Pregnancy decreases ERα-expression and pyknosis, but not cell proliferation or survival, in the hippocampus Pawluski, Jodi Lynn; Barakauskas, Vilte Elenute; Galea, Liisa A. M.


Motherhood differentially affects learning and memory performance and this effect depends on reproductive experience. In turn, evidence suggests that the effects of oestradiol on learning and memory are mediated through binding to oestrogen receptors in the hippocampus and this is related to hippocampal neurogenesis. The present study investigated the effect of pregnancy and reproductive experience on ERα expression throughout the hippocampus as well as cell proliferation, cell survival, and cell death (as measured by pyknotic cells) in the granule cell layer of the hippocampus.

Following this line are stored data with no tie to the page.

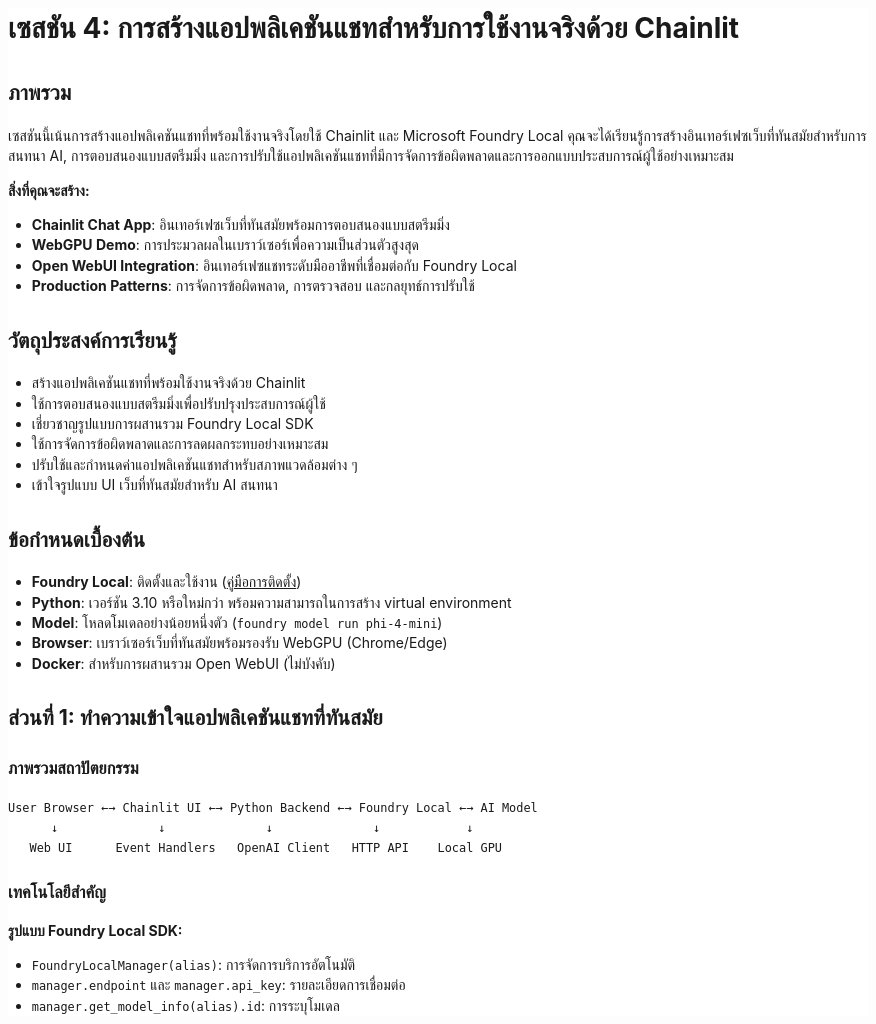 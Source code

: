 
# เซสชัน 4: การสร้างแอปพลิเคชันแชทสำหรับการใช้งานจริงด้วย Chainlit

## ภาพรวม

เซสชันนี้เน้นการสร้างแอปพลิเคชันแชทที่พร้อมใช้งานจริงโดยใช้ Chainlit และ Microsoft Foundry Local คุณจะได้เรียนรู้การสร้างอินเทอร์เฟซเว็บที่ทันสมัยสำหรับการสนทนา AI, การตอบสนองแบบสตรีมมิ่ง และการปรับใช้แอปพลิเคชันแชทที่มีการจัดการข้อผิดพลาดและการออกแบบประสบการณ์ผู้ใช้อย่างเหมาะสม

**สิ่งที่คุณจะสร้าง:**
- **Chainlit Chat App**: อินเทอร์เฟซเว็บที่ทันสมัยพร้อมการตอบสนองแบบสตรีมมิ่ง
- **WebGPU Demo**: การประมวลผลในเบราว์เซอร์เพื่อความเป็นส่วนตัวสูงสุด  
- **Open WebUI Integration**: อินเทอร์เฟซแชทระดับมืออาชีพที่เชื่อมต่อกับ Foundry Local
- **Production Patterns**: การจัดการข้อผิดพลาด, การตรวจสอบ และกลยุทธ์การปรับใช้

## วัตถุประสงค์การเรียนรู้

- สร้างแอปพลิเคชันแชทที่พร้อมใช้งานจริงด้วย Chainlit
- ใช้การตอบสนองแบบสตรีมมิ่งเพื่อปรับปรุงประสบการณ์ผู้ใช้
- เชี่ยวชาญรูปแบบการผสานรวม Foundry Local SDK
- ใช้การจัดการข้อผิดพลาดและการลดผลกระทบอย่างเหมาะสม
- ปรับใช้และกำหนดค่าแอปพลิเคชันแชทสำหรับสภาพแวดล้อมต่าง ๆ
- เข้าใจรูปแบบ UI เว็บที่ทันสมัยสำหรับ AI สนทนา

## ข้อกำหนดเบื้องต้น

- **Foundry Local**: ติดตั้งและใช้งาน ([คู่มือการติดตั้ง](https://learn.microsoft.com/azure/ai-foundry/foundry-local/))
- **Python**: เวอร์ชัน 3.10 หรือใหม่กว่า พร้อมความสามารถในการสร้าง virtual environment
- **Model**: โหลดโมเดลอย่างน้อยหนึ่งตัว (`foundry model run phi-4-mini`)
- **Browser**: เบราว์เซอร์เว็บที่ทันสมัยพร้อมรองรับ WebGPU (Chrome/Edge)
- **Docker**: สำหรับการผสานรวม Open WebUI (ไม่บังคับ)

## ส่วนที่ 1: ทำความเข้าใจแอปพลิเคชันแชทที่ทันสมัย

### ภาพรวมสถาปัตยกรรม

```
User Browser ←→ Chainlit UI ←→ Python Backend ←→ Foundry Local ←→ AI Model
      ↓              ↓              ↓              ↓            ↓
   Web UI      Event Handlers   OpenAI Client   HTTP API    Local GPU
```

### เทคโนโลยีสำคัญ

**รูปแบบ Foundry Local SDK:**
- `FoundryLocalManager(alias)`: การจัดการบริการอัตโนมัติ
- `manager.endpoint` และ `manager.api_key`: รายละเอียดการเชื่อมต่อ
- `manager.get_model_info(alias).id`: การระบุโมเดล
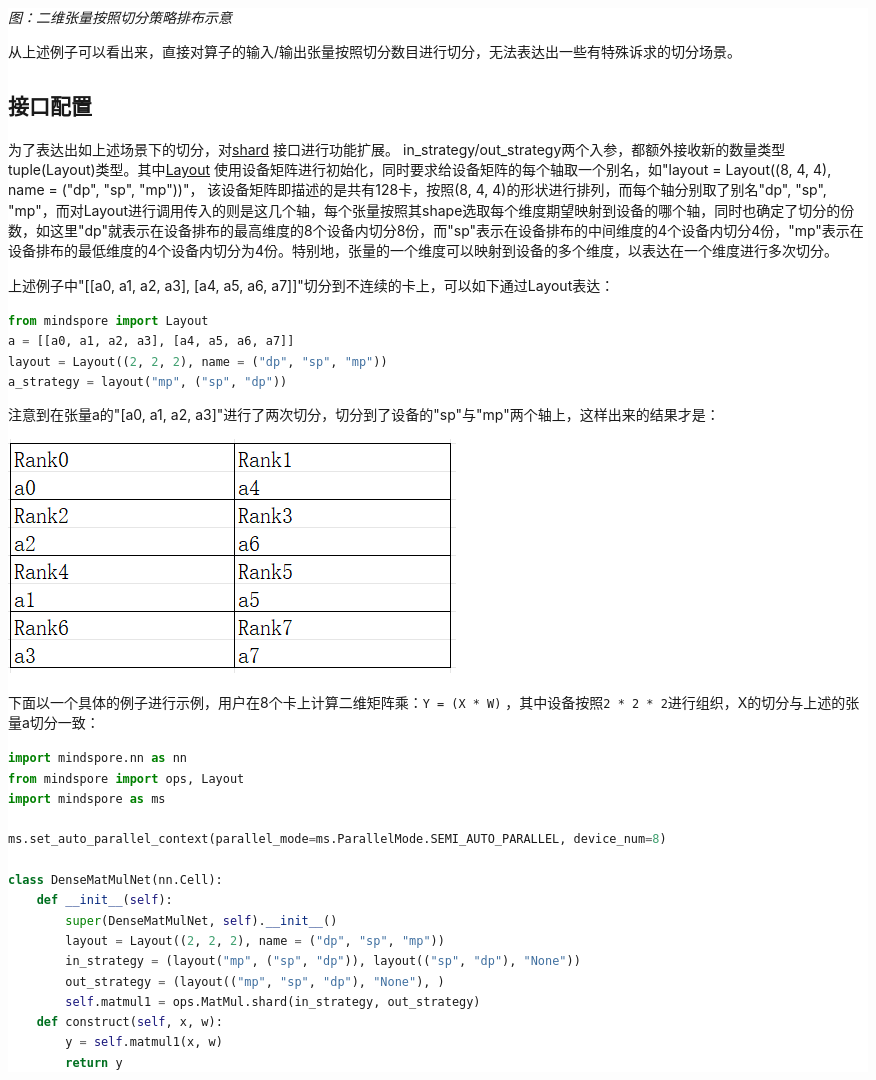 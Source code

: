 *图：二维张量按照切分策略排布示意*

从上述例子可以看出来，直接对算子的输入/输出张量按照切分数目进行切分，无法表达出一些有特殊诉求的切分场景。

## 接口配置

为了表达出如上述场景下的切分，对[shard](https://www.mindspore.cn/docs/zh-CN/r2.3.0rc2/api_python/mindspore/mindspore.shard.html) 接口进行功能扩展。
in_strategy/out_strategy两个入参，都额外接收新的数量类型tuple(Layout)类型。其中[Layout](https://www.mindspore.cn/docs/zh-CN/r2.3.0rc2/api_python/mindspore/mindspore.Layout.html) 使用设备矩阵进行初始化，同时要求给设备矩阵的每个轴取一个别名，如"layout = Layout((8, 4, 4), name = ("dp", "sp", "mp"))"，
该设备矩阵即描述的是共有128卡，按照(8, 4, 4)的形状进行排列，而每个轴分别取了别名"dp", "sp", "mp"，而对Layout进行调用传入的则是这几个轴，每个张量按照其shape选取每个维度期望映射到设备的哪个轴，同时也确定了切分的份数，如这里"dp"就表示在设备排布的最高维度的8个设备内切分8份，而"sp"表示在设备排布的中间维度的4个设备内切分4份，"mp"表示在设备排布的最低维度的4个设备内切分为4份。特别地，张量的一个维度可以映射到设备的多个维度，以表达在一个维度进行多次切分。

上述例子中"[[a0, a1, a2, a3], [a4, a5, a6, a7]]"切分到不连续的卡上，可以如下通过Layout表达：

```python
from mindspore import Layout
a = [[a0, a1, a2, a3], [a4, a5, a6, a7]]
layout = Layout((2, 2, 2), name = ("dp", "sp", "mp"))
a_strategy = layout("mp", ("sp", "dp"))
```

注意到在张量a的"[a0, a1, a2, a3]"进行了两次切分，切分到了设备的"sp"与"mp"两个轴上，这样出来的结果才是：

![image](images/advanced_operator_parallel_view1.PNG)

下面以一个具体的例子进行示例，用户在8个卡上计算二维矩阵乘：`Y = (X * W)` ，其中设备按照`2 * 2 * 2`进行组织，X的切分与上述的张量a切分一致：

```python
import mindspore.nn as nn
from mindspore import ops, Layout
import mindspore as ms

ms.set_auto_parallel_context(parallel_mode=ms.ParallelMode.SEMI_AUTO_PARALLEL, device_num=8)

class DenseMatMulNet(nn.Cell):
    def __init__(self):
        super(DenseMatMulNet, self).__init__()
        layout = Layout((2, 2, 2), name = ("dp", "sp", "mp"))
        in_strategy = (layout("mp", ("sp", "dp")), layout(("sp", "dp"), "None"))
        out_strategy = (layout(("mp", "sp", "dp"), "None"), )
        self.matmul1 = ops.MatMul.shard(in_strategy, out_strategy)
    def construct(self, x, w):
        y = self.matmul1(x, w)
        return y
```
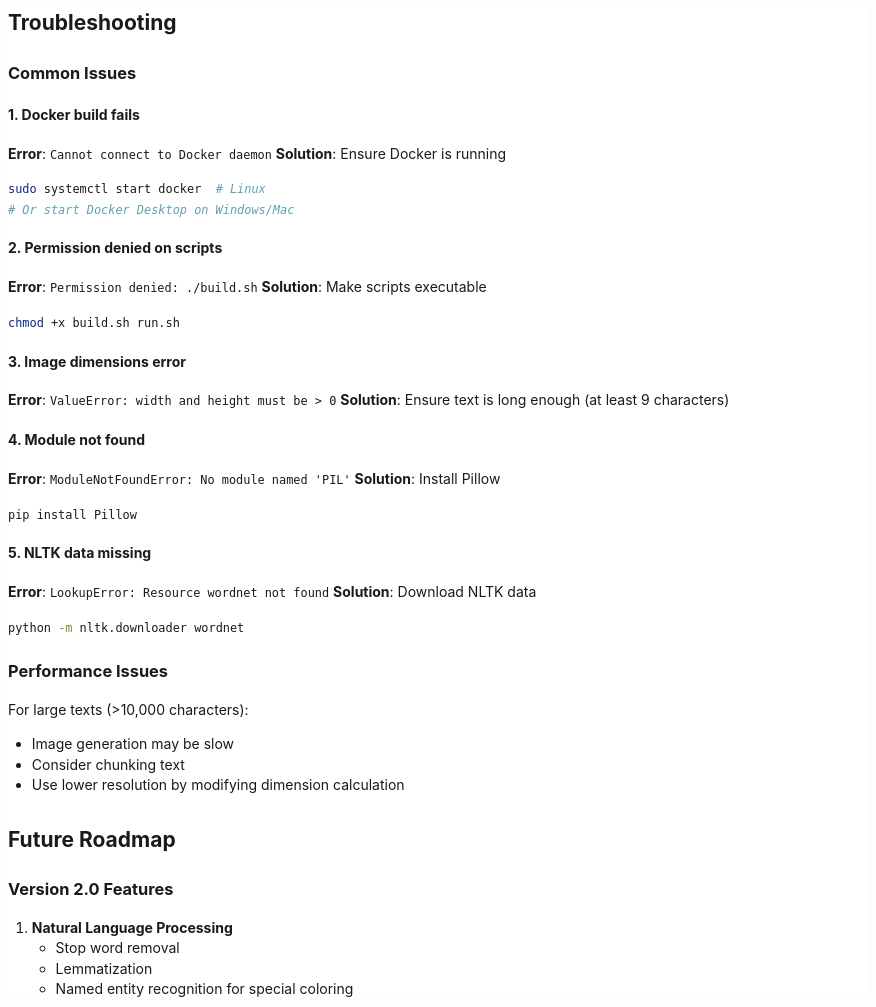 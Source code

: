 ## Troubleshooting

### Common Issues

#### 1. Docker build fails
**Error**: `Cannot connect to Docker daemon`
**Solution**: Ensure Docker is running
```bash
sudo systemctl start docker  # Linux
# Or start Docker Desktop on Windows/Mac
```

#### 2. Permission denied on scripts
**Error**: `Permission denied: ./build.sh`
**Solution**: Make scripts executable
```bash
chmod +x build.sh run.sh
```

#### 3. Image dimensions error
**Error**: `ValueError: width and height must be > 0`
**Solution**: Ensure text is long enough (at least 9 characters)

#### 4. Module not found
**Error**: `ModuleNotFoundError: No module named 'PIL'`
**Solution**: Install Pillow
```bash
pip install Pillow
```

#### 5. NLTK data missing
**Error**: `LookupError: Resource wordnet not found`
**Solution**: Download NLTK data
```bash
python -m nltk.downloader wordnet
```

### Performance Issues

For large texts (>10,000 characters):
- Image generation may be slow
- Consider chunking text
- Use lower resolution by modifying dimension calculation

## Future Roadmap

### Version 2.0 Features
1. **Natural Language Processing**
   - Stop word removal
   - Lemmatization
   - Named entity recognition for special coloring
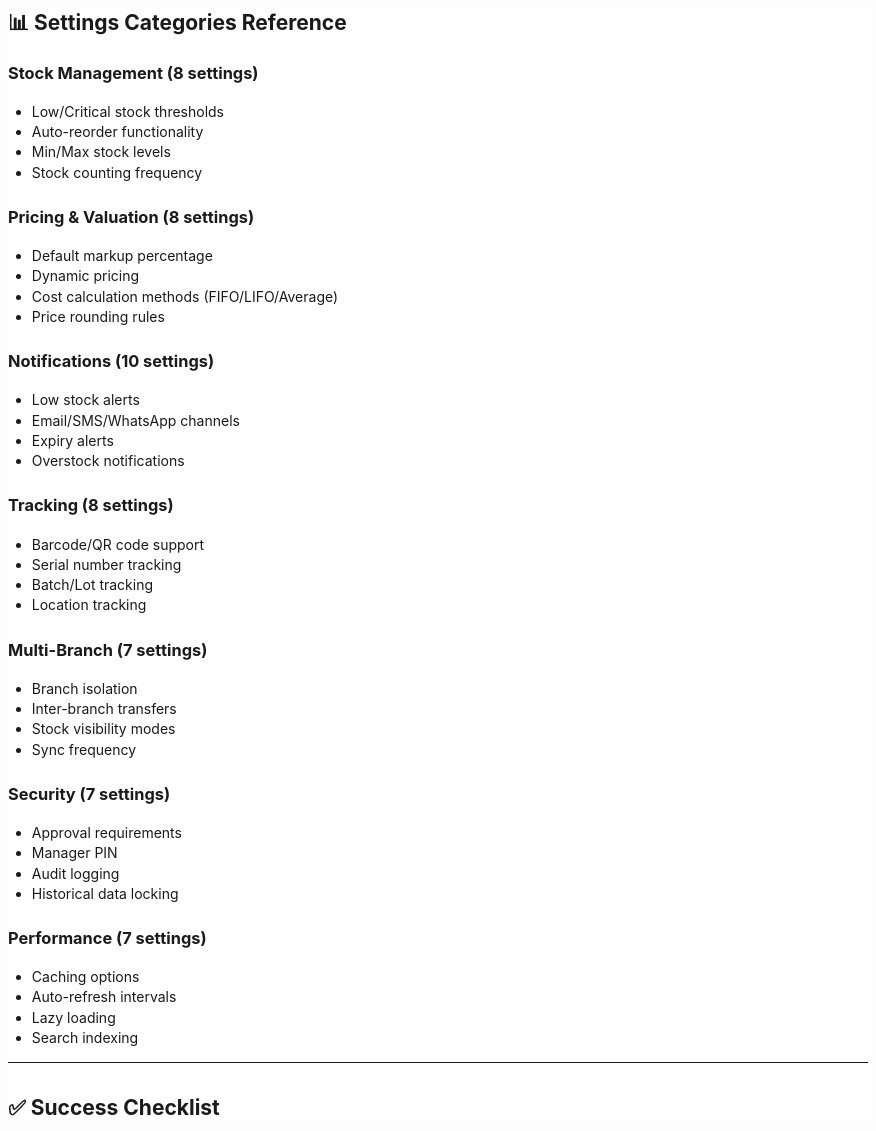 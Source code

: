 
## 📊 Settings Categories Reference

### Stock Management (8 settings)
- Low/Critical stock thresholds
- Auto-reorder functionality
- Min/Max stock levels
- Stock counting frequency

### Pricing & Valuation (8 settings)
- Default markup percentage
- Dynamic pricing
- Cost calculation methods (FIFO/LIFO/Average)
- Price rounding rules

### Notifications (10 settings)
- Low stock alerts
- Email/SMS/WhatsApp channels
- Expiry alerts
- Overstock notifications

### Tracking (8 settings)
- Barcode/QR code support
- Serial number tracking
- Batch/Lot tracking
- Location tracking

### Multi-Branch (7 settings)
- Branch isolation
- Inter-branch transfers
- Stock visibility modes
- Sync frequency

### Security (7 settings)
- Approval requirements
- Manager PIN
- Audit logging
- Historical data locking

### Performance (7 settings)
- Caching options
- Auto-refresh intervals
- Lazy loading
- Search indexing

---

## ✅ Success Checklist
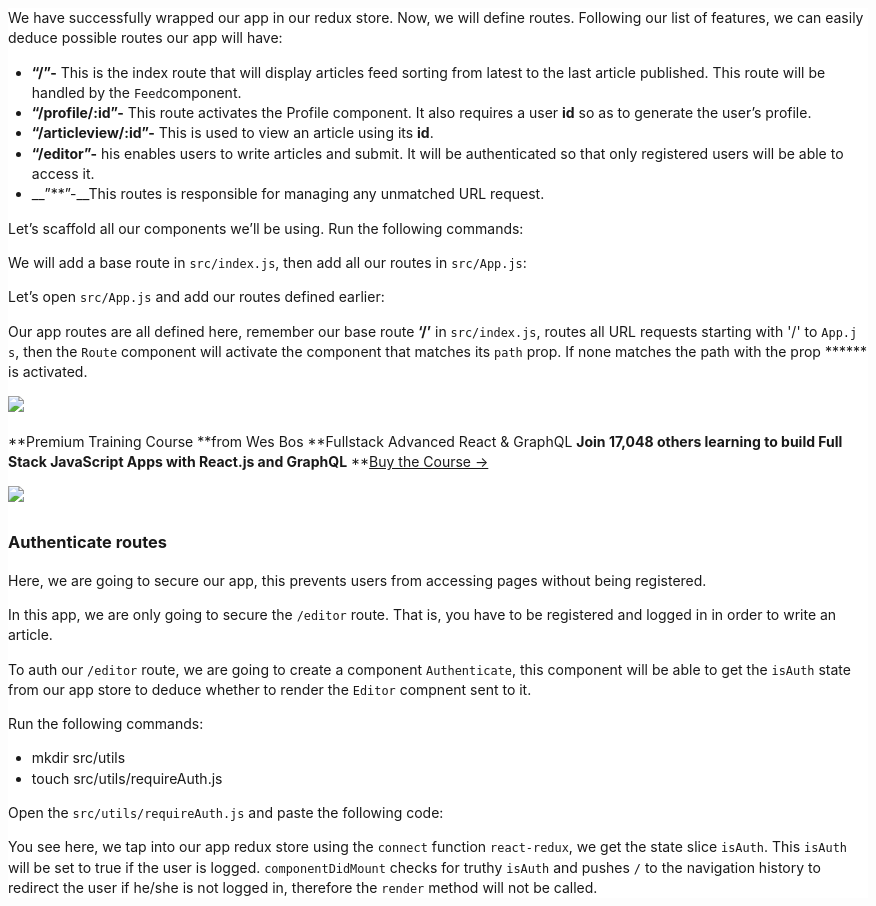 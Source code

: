 We have successfully wrapped our app in our redux store. Now, we will define
routes. Following our list of features, we can easily deduce possible routes our
app will have:

* **“/”-** This is the index route that will display articles feed sorting from
latest to the last article published. This route will be handled by the
`Feed`component.
* **“/profile/:id”-** This route activates the Profile component. It also requires
a user **id** so as to generate the user’s profile.
* **“/articleview/:id”-** This is used to view an article using its **id**.
* **“/editor”-** his enables users to write articles and submit. It will be
authenticated so that only registered users will be able to access it.
* __”**”-__This routes is responsible for managing any unmatched URL request.

Let’s scaffold all our components we’ll be using. Run the following commands:


We will add a base route in `src/index.js`, then add all our routes in
`src/App.js`:

Let’s open `src/App.js` and add our routes defined earlier:

Our app routes are all defined here, remember our base route **‘/’** in
`src/index.js`, routes all URL requests starting with '/' to `App.js`, then the
`Route` component will activate the component that matches its `path` prop. If
none matches the path with the prop ****** is activated.

![](https://cdn-images-1.medium.com/max/800/1*_2qTe_i7JioOl3SJ_YTZrQ.png)

**Premium Training Course **from Wes Bos **Fullstack Advanced React & GraphQL
**Join **17,048** others learning to build Full Stack JavaScript Apps with
React.js and GraphQL** **[Buy the Course
→](https://advancedreact.com/friend/KRISSANAWAT)

![](https://cdn-images-1.medium.com/max/800/1*_2qTe_i7JioOl3SJ_YTZrQ.png)

### Authenticate routes

Here, we are going to secure our app, this prevents users from accessing pages
without being registered.

In this app, we are only going to secure the `/editor` route. That is, you have
to be registered and logged in in order to write an article.

To auth our `/editor` route, we are going to create a component `Authenticate`,
this component will be able to get the `isAuth` state from our app store to
deduce whether to render the `Editor` compnent sent to it.

Run the following commands:

* mkdir src/utils
* touch src/utils/requireAuth.js

Open the `src/utils/requireAuth.js` and paste the following code:

You see here, we tap into our app redux store using the `connect` function
`react-redux`, we get the state slice `isAuth`. This `isAuth` will be set to
true if the user is logged. `componentDidMount` checks for truthy `isAuth` and
pushes `/` to the navigation history to redirect the user if he/she is not
logged in, therefore the `render` method will not be called.
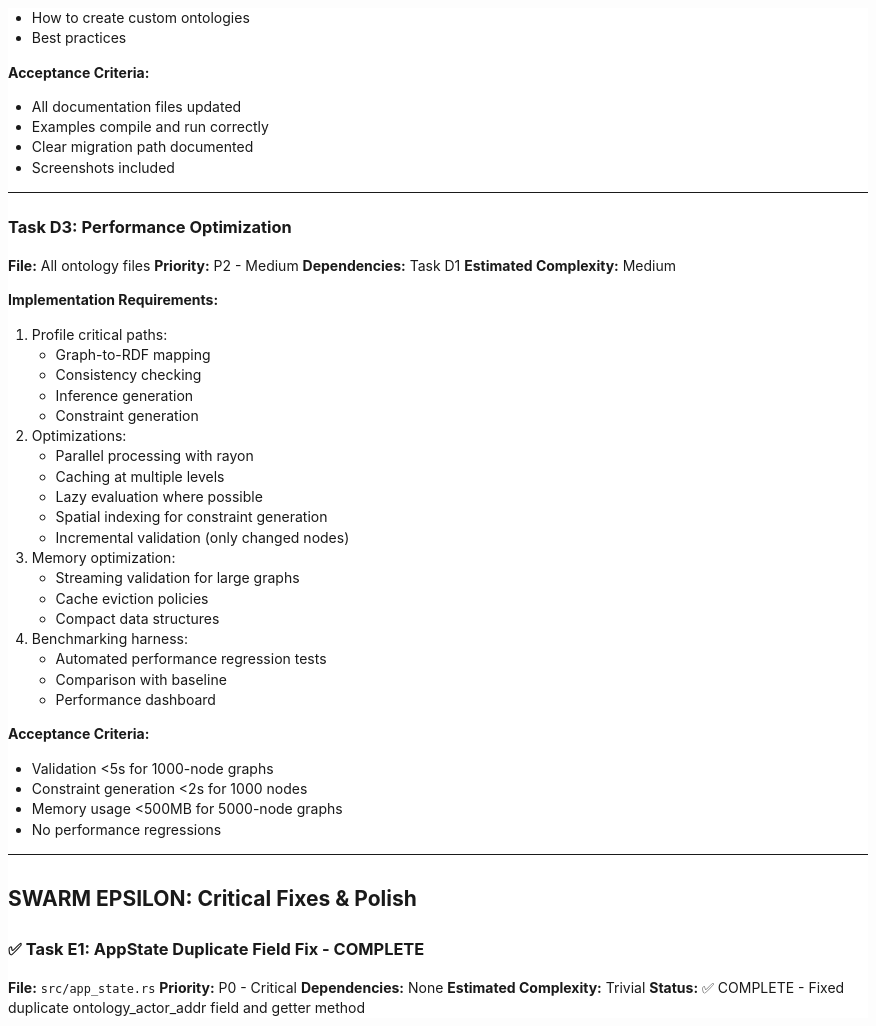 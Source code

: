    - How to create custom ontologies
   - Best practices

**Acceptance Criteria:**
- All documentation files updated
- Examples compile and run correctly
- Clear migration path documented
- Screenshots included

---

### Task D3: Performance Optimization
**File:** All ontology files
**Priority:** P2 - Medium
**Dependencies:** Task D1
**Estimated Complexity:** Medium

**Implementation Requirements:**
1. Profile critical paths:
   - Graph-to-RDF mapping
   - Consistency checking
   - Inference generation
   - Constraint generation
2. Optimizations:
   - Parallel processing with rayon
   - Caching at multiple levels
   - Lazy evaluation where possible
   - Spatial indexing for constraint generation
   - Incremental validation (only changed nodes)
3. Memory optimization:
   - Streaming validation for large graphs
   - Cache eviction policies
   - Compact data structures
4. Benchmarking harness:
   - Automated performance regression tests
   - Comparison with baseline
   - Performance dashboard

**Acceptance Criteria:**
- Validation <5s for 1000-node graphs
- Constraint generation <2s for 1000 nodes
- Memory usage <500MB for 5000-node graphs
- No performance regressions

---

## SWARM EPSILON: Critical Fixes & Polish

### ✅ Task E1: AppState Duplicate Field Fix - COMPLETE
**File:** `src/app_state.rs`
**Priority:** P0 - Critical
**Dependencies:** None
**Estimated Complexity:** Trivial
**Status:** ✅ COMPLETE - Fixed duplicate ontology_actor_addr field and getter method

Three groups of female Sprague-Dawley rats were used; virgin, primigravid and multigravid. All rats were injected with 5-bromo-2-deoxyuridine (BrdU; 200 mg/kg) on the afternoon of impregnation and at matched time-points in virgins. Rats were perfused either during early pregnancy (gestation day 1) or late pregnancy (gestation day 21) after BrdU injection. Results show that during late pregnancy females, whether first or second pregnancy, have fewer ERα-positive cells in the CA3 region of the dorsal hippocampus than virgin females. In addition during early pregnancy, females have significantly fewer pyknotic cells in the granule cell layer than virgin females. There were no other differences between groups in the number of ERα-positive, BrdU–positive or pyknotic cells. Future work aims to investigate the mechanisms and consequences of the alteration in ERα expression in the hippocampus during late pregnancy as well as the possible changes in ERβ expression at this time.